How schools deal with racism

The Sydney Morning Herald, Good Weekend © BBC MMVI

JUSTIN PARKINSON, BBC News education reporter
April 7, 2006

Name-calling has always been a part of school life. Children pick up on differences of size, looks and, sometimes, race.

A judge has been plastered across the press for his comments about a case involving a 10-year-old boy from Salford, Greater Manchester, who has admitting calling an Asian schoolmate a “Paki” but denied using other racist terms.

It is understood that teachers spoke to both pupils and believed the matter had ended. However, the Asian boy’s parents were not happy and brought in the police.

‘The old days’

District Judge Jonathan Finestein described the decision to prosecute the boy for a racially aggravated public order offence – which he denies – as “crazy” and “political correctness gone mad”.

He also said: “In the old days the headmaster would have got them both and given them a good clouting.

He would have said they had behaved like idiots, given them the slipper or whatever he used to get, and they would have gone away to shake hands.”

Of course, school staff no longer have recourse to corporal punishment, but what does normally happen?

If you had a pupil who had been found using racist taunts or abuse in the playground, the first thing the school would do was examine whether the child understood what they were doing.

They would also ask if it was the first time it had happened.

And when the child had been dealt with, did they realise it was wrong?”

It’s serious to criminalise a 10-year-old. It makes me question why the judge is using comments which could trivialise a very serious incident Chris Keates, NASUWT

Schools have a range of sanctions at their disposal, from withdrawing children from activities to permanently excluding them.

The 2000 Race Relations Act orders all public bodies, including schools and colleges, to “eliminate unlawful racial discrimination” and “promote equality of opportunity and good relations between people of different racial groups”.

In addition, government guidelines say each school must have its own anti-bullying policy, which normally covers racist abuse.

All racial incidents “must be monitored and reported” to the local authority, the Department for Education and Skills says.

Schools in England were sent a leaflet – Schools’ Race Equality Policies – from Issues to Outcomes – in 2004.

It outlines “practical steps” towards “mainstream race equality”.

Schools should set “targets” but “prioritise the race equality outcomes that are most relevant to them” – in other words, not use a “one-size-fits-all” approach.

Possible actions include more meetings with parents from different ethnic groups, who are often the cause of their children’s attitudes.

Schools could also monitor teachers “by ethnicity”, looking at their staff grade, applications for employment, training and promotion.

Prosecution rare

The government’s emphasis is preventive, rather than punitive.
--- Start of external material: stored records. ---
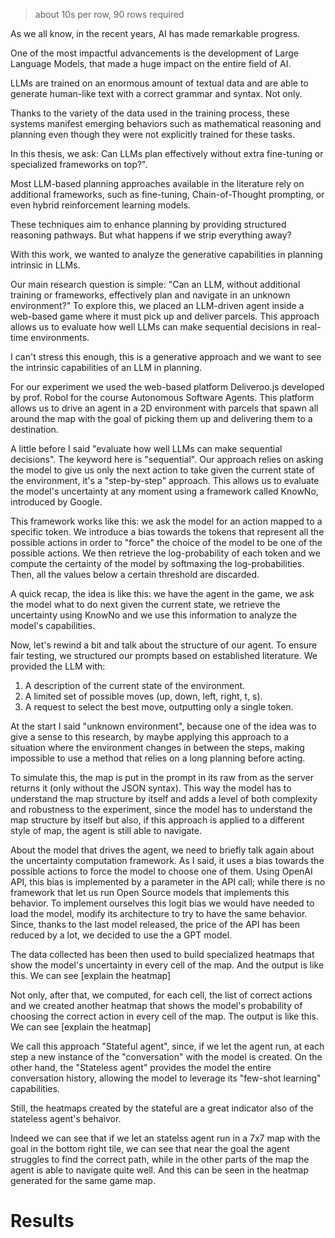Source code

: > about 10s per row, 90 rows required

As we all know, in the recent years, AI has made remarkable progress.

One of the most impactful advancements is the development of Large Language Models, that made a huge impact on the entire field of AI.

LLMs are trained on an enormous amount of textual data and are able to generate human-like text with a correct grammar and syntax. Not only.

Thanks to the variety of the data used in the training process, these systems manifest emerging behaviors such as mathematical reasoning and planning even though they were not explicitly trained for these tasks.

In this thesis, we ask: Can LLMs plan effectively without extra fine-tuning or specialized frameworks on top?".

Most LLM-based planning approaches available in the literature rely on additional frameworks, such as fine-tuning, Chain-of-Thought prompting, or even hybrid reinforcement learning models.

These techniques aim to enhance planning by providing structured reasoning pathways.
But what happens if we strip everything away?

With this work, we wanted to analyze the generative capabilities in planning intrinsic in LLMs.

Our main research question is simple:
"Can an LLM, without additional training or frameworks, effectively plan and navigate in an unknown
environment?"
To explore this, we placed an LLM-driven agent inside a web-based game where it must pick up and
deliver parcels. This approach allows us to evaluate how well LLMs can make sequential decisions in real-time environments.

I can't stress this enough, this is a generative approach and we want to see the intrinsic capabilities of an LLM in planning.

For our experiment we used the web-based platform Deliveroo.js developed by prof. Robol for the course Autonomous Software Agents. This platform allows us to drive an agent in a 2D environment with parcels that spawn all around the map with the goal of picking them up and delivering them to a destination.

A little before I said "evaluate how well LLMs can make sequential decisions". The keyword here is "sequential". Our approach relies on asking the model to give us only the next action to take given the current state of the environment, it's a "step-by-step" approach. This allows us to evaluate the model's uncertainty at any moment using a framework called KnowNo, introduced by Google.

This framework works like this: we ask the model for an action mapped to a specific token. We introduce a bias towards the tokens that represent all the possible actions in order to "force" the choice of the model to be one of the possible actions. We then retrieve the log-probability of each token and we compute the certainty of the model by softmaxing the log-probabilities. Then, all the values below a certain threshold are discarded.

A quick recap, the idea is like this: we have the agent in the game, we ask the model what to do next given the current state, we retrieve the uncertainty using KnowNo and we use this information to analyze the model's capabilities.

Now, let's rewind a bit and talk about the structure of our agent. To ensure fair testing, we structured our prompts based on established literature.
We provided the LLM with:

1. A description of the current state of the environment.
2. A limited set of possible moves (up, down, left, right, t, s).
3. A request to select the best move, outputting only a single token.

At the start I said "unknown environment", because one of the idea was to give a sense to this research, by maybe applying this approach to a situation where the environment changes in between the steps, making impossible to use a method that relies on a long planning before acting.

To simulate this, the map is put in the prompt in its raw from as the server returns it (only without the JSON syntax). This way the model has to understand the map structure by itself and adds a level of both complexity and robustness to the experiment, since the model has to understand the map structure by itself but also, if this approach is applied to a different style of map, the agent is still able to navigate.

About the model that drives the agent, we need to briefly talk again about the uncertainty computation framework. As I said, it uses a bias towards the possible actions to force the model to choose one of them.
Using OpenAI API, this bias is implemented by a parameter in the API call; while there is no framework that let us run Open Source models that implements this behavior. To implement ourselves this logit bias we would have needed to load the model, modify its architecture to try to have the same behavior. Since, thanks to the last model released, the price of the API has been reduced by a lot, we decided to use the a GPT model.

The data collected has been then used to build specialized heatmaps that show the model's uncertainty in every cell of the map. And the output is like this. We can see [explain the heatmap]

Not only, after that, we computed, for each cell, the list of correct actions and we created another heatmap that shows the model's probability of choosing the correct action in every cell of the map. The output is like this. We can see [explain the heatmap]

We call this approach "Stateful agent", since, if we let the agent run, at each step a new instance of the "conversation" with the model is created.
On the other hand, the "Stateless agent" provides the model the entire conversation history, allowing the model to leverage its "few-shot learning" capabilities.

Still, the heatmaps created by the stateful are a great indicator also of the stateless agent's behaivor.

Indeed we can see that if we let an statelss agent run in a 7x7 map with the goal in the bottom right tile, we can see that near the goal the agent struggles to find the correct path, while in the other parts of the map the agent is able to navigate quite well. And this can be seen in the heatmap generated for the same game map.

# Results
So, while Whitehall sets the guidelines and local authorities monitor the situation, head teachers usually deal with problems internally.

It is rare for the Crown Prosecution Service to take up a case.

Mr Finestein said in Salford Youth Court on Thursday that racial name-calling was “unpleasant” and “wrong”.

But of the prosecution he added: “This is how stupid the whole system is getting.

There are major crimes out there and the police don’t bother to prosecute.

If you get your car stolen it doesn’t matter, but you get two kids falling out because of racist comments – this is nonsense.”

Ms Keates said: “The indication is that, if the CPS has become involved, we are dealing with more than the odd comment in the playground.

“It’s serious to criminalise a 10-year-old. It makes me question why the judge is using comments which could trivialise a very serious incident.

I have to say I don’t disagree with a judge questioning whether there was another way to deal a 10-year-old’s behaviour.”

But all of these comments are very attractive to the media and they sound very good and quick and clever. Judges know that their comments are taken seriously and can be widely reported.

The context in which we are operating is one of people facing racial tension. The issue should have been dealt with in a different way.”
Mr Finestein ordered that the boy remain on summons and adjourned the case until 20 April so that the CPS can decide whether it is in the public interest to proceed with the prosecution.